**Exercise directions:** Leave the pictures out. Retype exactly the lines below from the one containing "kernel Hilbert spaces" through the one containing "Wingtips - TU", and no others.

**Records for the exercise:**
▼
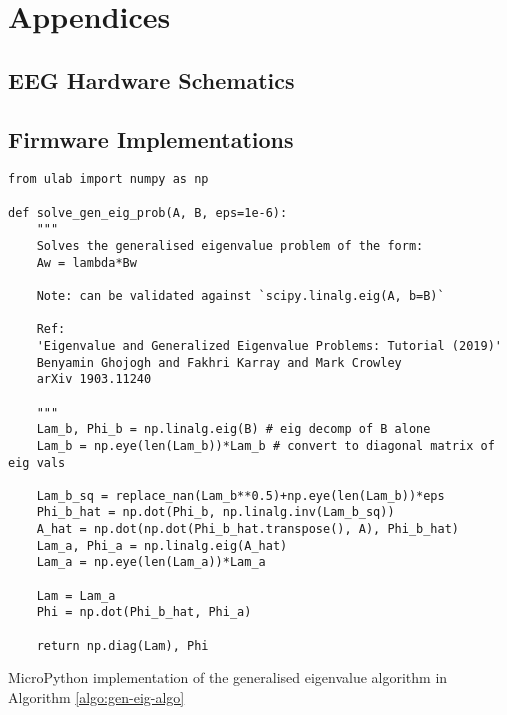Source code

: \chapter{Appendices}
\label{chapter:appendices}

\graphicspath{ {report/Appendices/assets/} } 


\section{EEG Hardware Schematics}

\label{appendix:schematics}


\section{Firmware Implementations}
\label{app:firmware}

\begin{listing}[h]
\small
\begin{verbatim}
from ulab import numpy as np

def solve_gen_eig_prob(A, B, eps=1e-6):
    """
    Solves the generalised eigenvalue problem of the form:
    Aw = lambda*Bw
    
    Note: can be validated against `scipy.linalg.eig(A, b=B)`
    
    Ref: 
    'Eigenvalue and Generalized Eigenvalue Problems: Tutorial (2019)'
    Benyamin Ghojogh and Fakhri Karray and Mark Crowley
    arXiv 1903.11240

    """
    Lam_b, Phi_b = np.linalg.eig(B) # eig decomp of B alone
    Lam_b = np.eye(len(Lam_b))*Lam_b # convert to diagonal matrix of eig vals
    
    Lam_b_sq = replace_nan(Lam_b**0.5)+np.eye(len(Lam_b))*eps
    Phi_b_hat = np.dot(Phi_b, np.linalg.inv(Lam_b_sq))
    A_hat = np.dot(np.dot(Phi_b_hat.transpose(), A), Phi_b_hat)
    Lam_a, Phi_a = np.linalg.eig(A_hat)
    Lam_a = np.eye(len(Lam_a))*Lam_a
    
    Lam = Lam_a
    Phi = np.dot(Phi_b_hat, Phi_a)
    
    return np.diag(Lam), Phi

\end{verbatim}
\caption{MicroPython implementation of the generalised eigenvalue algorithm in Algorithm \ref{algo:gen-eig-algo}}
\label{app-listing:gen-eig-prob-mpy}
\end{listing}
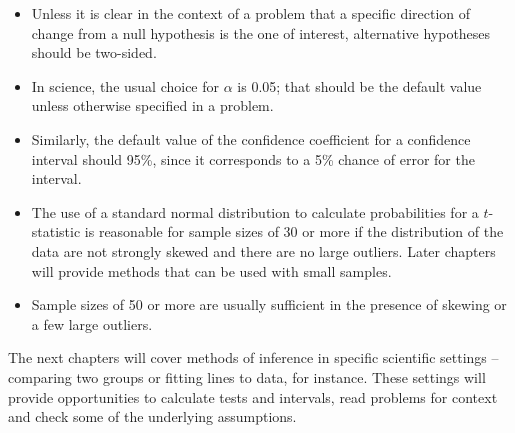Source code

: \begin{spacing}{1.5}
\begin{itemize}
	
	\item Unless it is clear in the context of a problem that a specific direction of change from a null hypothesis is the one of interest, alternative hypotheses should be two-sided.
	
	\item In science, the usual choice for $\alpha$ is 0.05; that should be the default value unless otherwise specified in a problem.
	
	\item Similarly, the default value of the confidence coefficient for a confidence interval should 95\%, since it corresponds to a 5\% chance of error for the interval.
	
	\item The use of a standard normal distribution to calculate probabilities for a $t$-statistic is reasonable for sample sizes of 30 or more if the distribution of the data are not strongly skewed and there are no large outliers.  Later chapters will provide methods that can be used with small samples.
	
	\item Sample sizes of 50 or more are usually sufficient in the presence of skewing or a few large outliers.
		
\end{itemize}

The next chapters will cover methods of inference in specific scientific settings -- comparing two groups or fitting lines to data, for instance. These settings will provide opportunities to calculate tests and intervals, read problems for context and check some of the underlying assumptions.





\end{spacing}
 


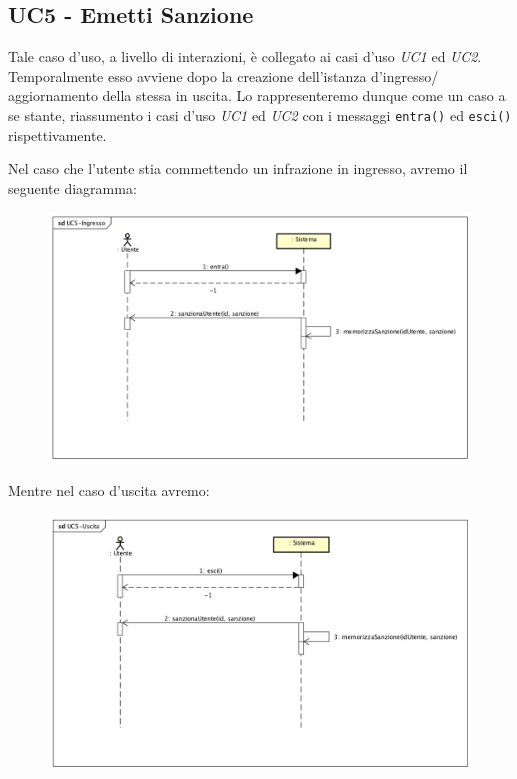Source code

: \documentclass[12pt, letterpaper]{article}
\begin{document}
\subsection{UC5 - Emetti Sanzione}
Tale caso d'uso, a livello di interazioni,
è collegato ai casi d'uso \emph{UC1} ed 
\emph{UC2}. Temporalmente esso avviene 
dopo la creazione dell'istanza d'ingresso/
aggiornamento della stessa in uscita.
Lo rappresenteremo dunque come un caso a 
se stante, riassumento i casi d'uso \emph{UC1}
ed \emph{UC2} con i messaggi \texttt{entra()} ed 
\texttt{esci()} rispettivamente.

\noindent
Nel caso che l'utente stia commettendo un 
infrazione in ingresso, avremo il seguente
diagramma:
\begin{figure}[H]
    \centering
    \includegraphics[scale=0.40]{UC5-Ingresso}
\end{figure} 

\noindent
Mentre nel caso d'uscita avremo:
\begin{figure}[H]
    \centering
    \includegraphics[scale=0.40]{UC5-Uscita}
\end{figure} 
\end{document}
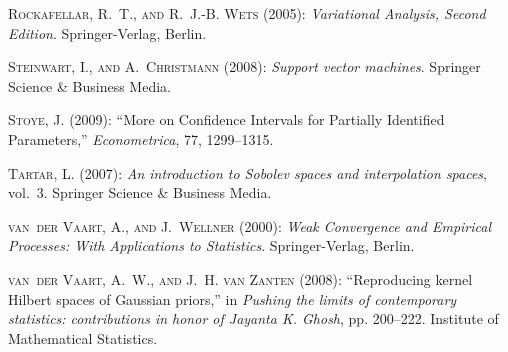 \documentclass[letterpaper,11pt]{article}
\theoremstyle{myplain}
\theoremstyle{mydefinition}
\theoremstyle{myremark}
\numberwithin{equation}{section}
\numberwithin{figure}{section}
\begin{document}
\begin{thebibliography}{}
\textsc{Rockafellar, R.~T.,  {\small and} R.~J.-B. Wets}  (2005):
  \emph{Variational Analysis, Second Edition}. Springer-Verlag, Berlin.

\textsc{Steinwart, I.,  {\small and} A.~Christmann}  (2008): \emph{Support
  vector machines}. Springer Science \& Business Media.

\textsc{Stoye, J.}  (2009): ``More on Confidence Intervals for Partially
  Identified Parameters,'' \emph{Econometrica}, 77, 1299--1315.

\textsc{Tartar, L.}  (2007): \emph{An introduction to Sobolev spaces and
  interpolation spaces}, vol.~3. Springer Science \& Business Media.

\textsc{van~der Vaart, A.,  {\small and} J.~Wellner}  (2000): \emph{Weak
  Convergence and Empirical Processes: With Applications to Statistics}.
  Springer-Verlag, Berlin.

\textsc{van~der Vaart, A.~W.,  {\small and} J.~H. van Zanten}  (2008):
  ``Reproducing kernel Hilbert spaces of Gaussian priors,'' in \emph{Pushing
  the limits of contemporary statistics: contributions in honor of Jayanta K.
  Ghosh}, pp. 200--222. Institute of Mathematical Statistics.

\end{thebibliography}

 
\end{document}
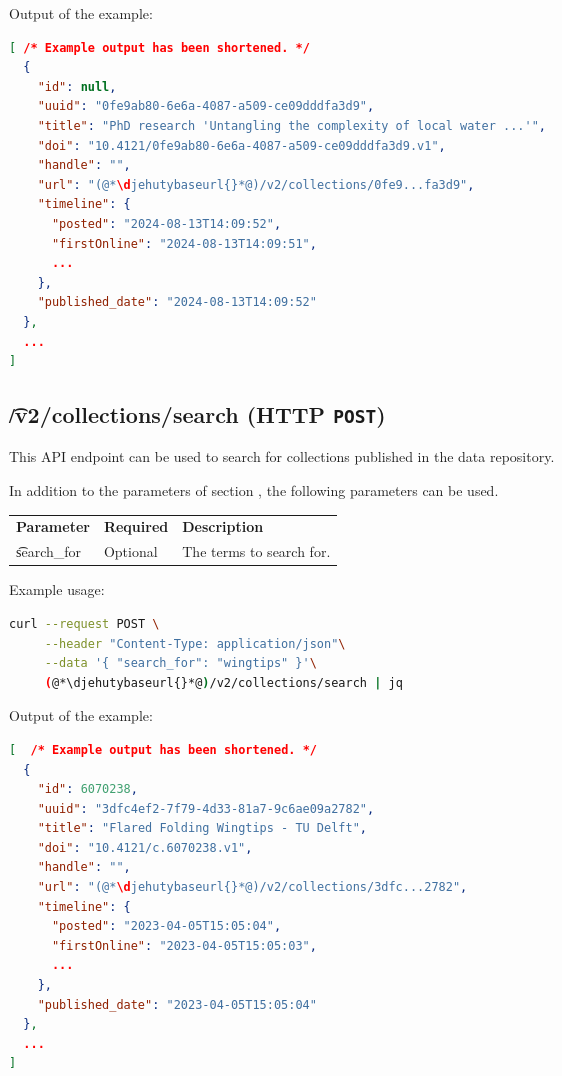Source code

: Output of the example:
\begin{lstlisting}[language=JSON]
[ /* Example output has been shortened. */
  {
    "id": null,
    "uuid": "0fe9ab80-6e6a-4087-a509-ce09dddfa3d9",
    "title": "PhD research 'Untangling the complexity of local water ...'",
    "doi": "10.4121/0fe9ab80-6e6a-4087-a509-ce09dddfa3d9.v1",
    "handle": "",
    "url": "(@*\djehutybaseurl{}*@)/v2/collections/0fe9...fa3d9",
    "timeline": {
      "posted": "2024-08-13T14:09:52",
      "firstOnline": "2024-08-13T14:09:51",
      ...
    },
    "published_date": "2024-08-13T14:09:52"
  },
  ...
]
\end{lstlisting}

\subsection{\t{/v2/collections/search} (HTTP \texttt{POST})}

  This API endpoint can be used to search for collections published in
  the data repository.

  In addition to the parameters of section , the
  following parameters can be used.

\begin{tabularx}{\textwidth}{*{2}{!{\VRule[-1pt]}l}!{\VRule[-1pt]}X}
  \headrow
  \textbf{Parameter}   & \textbf{Required} & \textbf{Description}\\
  \t{search\_for}      & Optional          & The terms to search for.
\end{tabularx}

  Example usage:
\begin{lstlisting}[language=bash]
curl --request POST \
     --header "Content-Type: application/json"\
     --data '{ "search_for": "wingtips" }'\
     (@*\djehutybaseurl{}*@)/v2/collections/search | jq
\end{lstlisting}

  Output of the example:
\begin{lstlisting}[language=JSON]
[  /* Example output has been shortened. */
  {
    "id": 6070238,
    "uuid": "3dfc4ef2-7f79-4d33-81a7-9c6ae09a2782",
    "title": "Flared Folding Wingtips - TU Delft",
    "doi": "10.4121/c.6070238.v1",
    "handle": "",
    "url": "(@*\djehutybaseurl{}*@)/v2/collections/3dfc...2782",
    "timeline": {
      "posted": "2023-04-05T15:05:04",
      "firstOnline": "2023-04-05T15:05:03",
      ...
    },
    "published_date": "2023-04-05T15:05:04"
  },
  ...
]
\end{lstlisting}

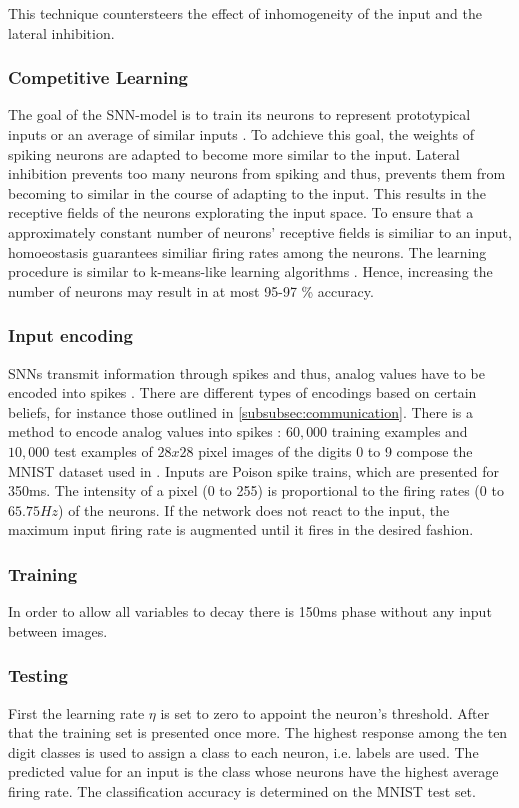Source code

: This technique countersteers the effect of inhomogeneity of the input and the lateral inhibition.


\subsubsection{Competitive Learning}
The goal of the \ac{SNN}-model is to train its neurons to represent prototypical inputs or an average of similar inputs \cite{SNN}.
To adchieve this goal, the weights of spiking neurons are adapted to become more similar to the input.
Lateral inhibition prevents too many neurons from spiking and thus, prevents them from becoming to similar in the course of adapting to the input.
This results in the receptive fields of the neurons explorating the input space.
To ensure that a approximately constant number of neurons' receptive fields is similiar to an input, 
homoeostasis guarantees similiar firing rates among the neurons.
The learning procedure is similar to k-means-like learning algorithms \cite{SNN}.
Hence, increasing the number of neurons may result in at most 95-97 \% accuracy.


\subsubsection{Input encoding}
\acp{SNN} transmit information through spikes and thus, analog values have to be encoded into spikes \cite{DIET_SNN}.
There are different types of encodings based on certain beliefs, 
for instance those outlined in \autoref{subsubsec:communication}.
There is a method to encode analog values into spikes \cite{SNN}:
$60,000$ training examples and $10,000$ test examples of $28x28$ pixel images of the digits 0 to 9 compose the MNIST dataset used in \cite{SNN}.
Inputs are Poison spike trains, which are presented for 350ms.
The intensity of a pixel (0 to 255) is proportional to the firing rates (0 to $65.75 Hz$) of the neurons.
If the network does not react to the input, the maximum input firing rate is augmented until it fires in the desired fashion. 


\subsubsection{Training}
In order to allow all variables to decay there is 150ms phase without any input between images.

\subsubsection{Testing}
First the learning rate $\eta$ is set to zero to appoint the neuron's threshold.
After that the training set is presented once more.
The highest response among the ten digit classes is used to assign a class to each neuron, i.e. labels are used.
The predicted value for an input is the class whose neurons have the highest average firing rate.
The classification accuracy is determined on the MNIST test set.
▲
**Written answer:**
  ``Reproducing kernel Hilbert spaces of Gaussian priors,'' in \emph{Pushing
  the limits of contemporary statistics: contributions in honor of Jayanta K.
  Ghosh}, pp. 200--222. Institute of Mathematical Statistics.

\end{thebibliography}

 
\end{document}
Source code

: Output of the example:
\begin{lstlisting}[language=JSON]
[ /* Example output has been shortened. */
  {
    "id": null,
    "uuid": "0fe9ab80-6e6a-4087-a509-ce09dddfa3d9",
    "title": "PhD research 'Untangling the complexity of local water ...'",
    "doi": "10.4121/0fe9ab80-6e6a-4087-a509-ce09dddfa3d9.v1",
    "handle": "",
    "url": "(@*\djehutybaseurl{}*@)/v2/collections/0fe9...fa3d9",
    "timeline": {
      "posted": "2024-08-13T14:09:52",
      "firstOnline": "2024-08-13T14:09:51",
      ...
    },
    "published_date": "2024-08-13T14:09:52"
  },
  ...
]
\end{lstlisting}

\subsection{\t{/v2/collections/search} (HTTP \texttt{POST})}

  This API endpoint can be used to search for collections published in
  the data repository.

  In addition to the parameters of section , the
  following parameters can be used.

\begin{tabularx}{\textwidth}{*{2}{!{\VRule[-1pt]}l}!{\VRule[-1pt]}X}
  \headrow
  \textbf{Parameter}   & \textbf{Required} & \textbf{Description}\\
  \t{search\_for}      & Optional          & The terms to search for.
\end{tabularx}

  Example usage:
\begin{lstlisting}[language=bash]
curl --request POST \
     --header "Content-Type: application/json"\
     --data '{ "search_for": "wingtips" }'\
     (@*\djehutybaseurl{}*@)/v2/collections/search | jq
\end{lstlisting}

  Output of the example:
\begin{lstlisting}[language=JSON]
[  /* Example output has been shortened. */
  {
    "id": 6070238,
    "uuid": "3dfc4ef2-7f79-4d33-81a7-9c6ae09a2782",
    "title": "Flared Folding Wingtips - TU Delft",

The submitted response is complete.